In the depths of the Great Depression, people turned to entertainment for distraction. Not that there was much to be had when cash was in short supply, but two inexpensive forms were the radio and the movies.
On the radio, one pleasure would have been listening to one of the many “barn dance” variety programs that featured Western music popular at the time. In the theater, another thrill would be watching a horse opera featuring one of that new breed on the scene – the saddle serenader. In either venue, people were likely to encounter one of the era’s great stars, Orvon “Gene” Autry.
Autry, born in 1907 in Tioga, Texas, came to fame as Oklahoma’s Singing Cowboy on KVOO radio in Tulsa in the late 1920s. That and a couple sides for Okeh landed him the “Gene Autry Program” and a spot on the “National Barn Dance” for WLS, the Sears megastation in Chicago. His star was on the rise. Following the pattern set with the Bradley Kincaid Houn’ Dog guitar (VG, July ’04) in 1932, Sears commissioned its subsidiary, Harmony, to build a guitar for Autry. That model was the Supertone Roundup, a standard-sized guitar showing cowboys rounding up cattle, and Autry’s signature on the belly.
In 1934, Autry was recruited by Nat Levine of Hollywood’s Mascot Pictures to make his first film, In Old Santa Fe, thrusting him to the front ranks of singing cowboys in the movies.

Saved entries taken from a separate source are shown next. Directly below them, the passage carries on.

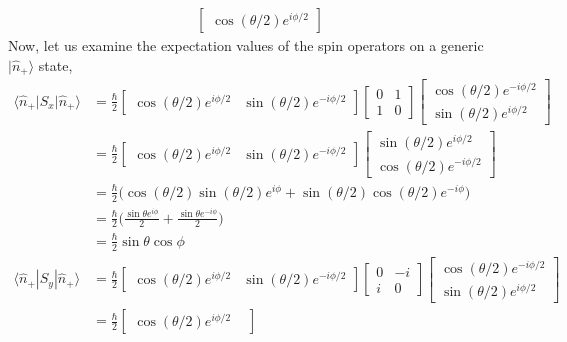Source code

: \documentclass[../principles-of-quantum-mechanics.tex]{subfiles}
\begin{document}
\begin{questions}
\begin{solution}
\begin{align*}
\begin{bmatrix}
					\cos(\theta/2)e^{i\phi/2}
				\end{bmatrix}
			\end{align*}
			Now, let us examine the expectation values of the spin operators on a generic $|\hat{n}_+\rangle$ state,
			\begin{align*}
				\langle \hat{n}_+|S_x|\hat{n}_+\rangle &= \frac{\hbar}{2}\begin{bmatrix}
					\cos(\theta/2)e^{i\phi/2} &
					\sin(\theta/2)e^{-i\phi/2}
				\end{bmatrix}\begin{bmatrix}
					0 & 1 \\ 1 & 0
				\end{bmatrix}\begin{bmatrix}
					\cos(\theta/2)e^{-i\phi/2} \\
					\sin(\theta/2)e^{i\phi/2}
				\end{bmatrix} \\
				&= \frac{\hbar}{2}\begin{bmatrix}
					\cos(\theta/2)e^{i\phi/2} &
					\sin(\theta/2)e^{-i\phi/2}
				\end{bmatrix}\begin{bmatrix}
					\sin(\theta/2)e^{i\phi/2} \\
					\cos(\theta/2)e^{-i\phi/2}
				\end{bmatrix} \\
				&= \frac{\hbar}{2}\Big(\cos(\theta/2)\sin(\theta/2)e^{i\phi} + \sin(\theta/2)\cos(\theta/2)e^{-i\phi}\Big) \\
				&= \frac{\hbar}{2}\Big(\frac{\sin\theta e^{i\phi}}{2} + \frac{\sin\theta e^{-i\phi}}{2}\Big) \\
				&= \frac{\hbar}{2}\sin\theta\cos\phi \\
				\langle \hat{n}_+ | S_y | \hat{n}_+\rangle &= \frac{\hbar}{2}\begin{bmatrix}
					\cos(\theta/2)e^{i\phi/2} &
					\sin(\theta/2)e^{-i\phi/2}
				\end{bmatrix}\begin{bmatrix}
					0 & -i \\ i & 0
				\end{bmatrix}\begin{bmatrix}
					\cos(\theta/2)e^{-i\phi/2} \\
					\sin(\theta/2)e^{i\phi/2}
				\end{bmatrix} \\
				&= \frac{\hbar}{2}\begin{bmatrix}
					\cos(\theta/2)e^{i\phi/2} &

\end{bmatrix}
\end{align*}
\end{solution}
\end{questions}
\end{document}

Overnight, a new movie genre was created, mixing good guy/bad guy Western action with a love interest and a hero who’d break into a song with a guitar at the slightest provocation. The following year, Sears briefly marketed an Old Santa Fe archtop.

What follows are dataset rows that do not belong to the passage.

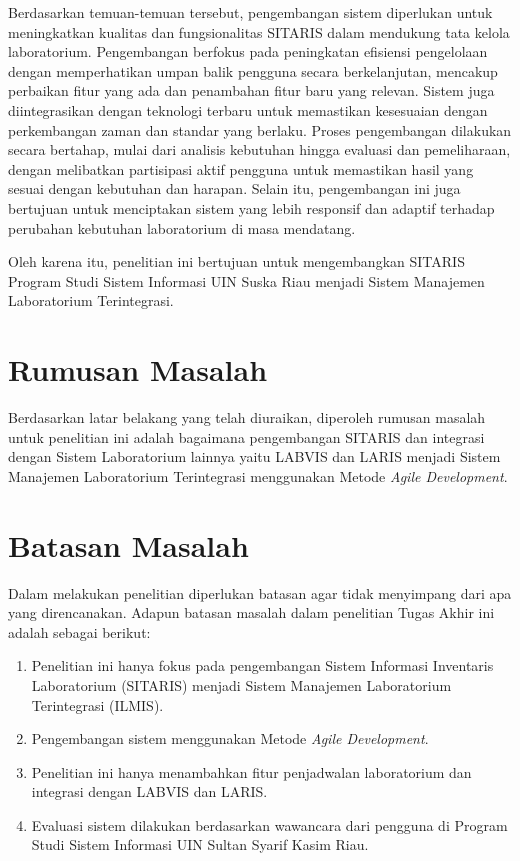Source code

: Berdasarkan temuan-temuan tersebut, pengembangan sistem diperlukan untuk meningkatkan kualitas dan fungsionalitas SITARIS dalam mendukung tata kelola laboratorium. Pengembangan berfokus pada peningkatan efisiensi pengelolaan dengan memperhatikan umpan balik pengguna secara berkelanjutan, mencakup perbaikan fitur yang ada dan penambahan fitur baru yang relevan. Sistem juga diintegrasikan dengan teknologi terbaru untuk memastikan kesesuaian dengan perkembangan zaman dan standar yang berlaku. Proses pengembangan dilakukan secara bertahap, mulai dari analisis kebutuhan hingga evaluasi dan pemeliharaan, dengan melibatkan partisipasi aktif pengguna untuk memastikan hasil yang sesuai dengan kebutuhan dan harapan. Selain itu, pengembangan ini juga bertujuan untuk menciptakan sistem yang lebih responsif dan adaptif terhadap perubahan kebutuhan laboratorium di masa mendatang.

Oleh karena itu, penelitian ini bertujuan untuk mengembangkan SITARIS Program Studi Sistem Informasi UIN Suska Riau menjadi Sistem Manajemen Laboratorium Terintegrasi.
\section{Rumusan Masalah}
Berdasarkan latar belakang yang telah diuraikan, diperoleh rumusan masalah untuk penelitian ini adalah bagaimana pengembangan SITARIS dan integrasi dengan Sistem Laboratorium lainnya yaitu LABVIS dan LARIS menjadi Sistem Manajemen Laboratorium Terintegrasi menggunakan Metode \textit{Agile Development}.

\section{Batasan Masalah}
Dalam melakukan penelitian diperlukan batasan agar tidak menyimpang dari apa yang direncanakan. Adapun batasan masalah dalam penelitian Tugas Akhir ini adalah sebagai berikut:
\begin{enumerate}
	\item Penelitian ini hanya fokus pada pengembangan Sistem Informasi Inventaris Laboratorium (SITARIS) menjadi Sistem Manajemen Laboratorium Terintegrasi (ILMIS).
	\item Pengembangan sistem menggunakan Metode \textit{Agile Development}.
	\item Penelitian ini hanya menambahkan fitur penjadwalan laboratorium dan integrasi dengan LABVIS dan LARIS.
	\item Evaluasi sistem dilakukan berdasarkan wawancara dari pengguna di Program Studi Sistem Informasi UIN Sultan Syarif Kasim Riau.
\end{enumerate}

In 1935, Harmony increased the size of the Roundup to a 14″ concert and changed the neck to 14 frets clear of the body, like the 1938 version shown here. This had a spruce top and reddish mahogany-finished birch body. Like all Harmony models, the timbers were solid and the inlays were real pearl dots. This guitar, like most small-bodied, ladder-braced Harmonys of this era, has a nice response and a bright tone that’s pleasing in intimate settings. And by this time, Harmony had established the practice of stamping the date of manufacture on the inside, so these are easy to date.

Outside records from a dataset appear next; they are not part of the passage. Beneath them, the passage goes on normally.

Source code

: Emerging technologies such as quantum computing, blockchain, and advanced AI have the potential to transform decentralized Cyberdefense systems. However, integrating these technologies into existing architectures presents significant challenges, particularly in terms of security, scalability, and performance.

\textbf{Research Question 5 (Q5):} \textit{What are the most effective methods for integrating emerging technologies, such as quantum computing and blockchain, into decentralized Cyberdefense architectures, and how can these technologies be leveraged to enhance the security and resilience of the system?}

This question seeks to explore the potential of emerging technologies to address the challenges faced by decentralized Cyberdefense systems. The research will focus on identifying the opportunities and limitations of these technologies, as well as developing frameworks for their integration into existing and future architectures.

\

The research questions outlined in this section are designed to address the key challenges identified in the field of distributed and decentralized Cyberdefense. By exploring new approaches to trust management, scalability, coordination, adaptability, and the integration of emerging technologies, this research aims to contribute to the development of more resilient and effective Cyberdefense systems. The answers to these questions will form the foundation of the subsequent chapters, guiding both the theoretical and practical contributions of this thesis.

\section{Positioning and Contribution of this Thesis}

This second version of Autry’s Roundup guitar lasted until 1939, when it was replaced by a 15″ grand-concert-sized model in spruce and maple without the decals, but with Autry’s signature on the fingerboard.
Autry continued to make horse operas through 1953, adding television to his repertoire beginning in 1950. In later years, of course, he concerned himself with a form of mass entertainment quite different from cowboys and music, as owner of the California Angels baseball team. Nevertheless, guitars such as this Supertone Roundup preserve the voice of the Depression and the nostalgic sentiment of being “back in the saddle again, out where a friend is a friend.”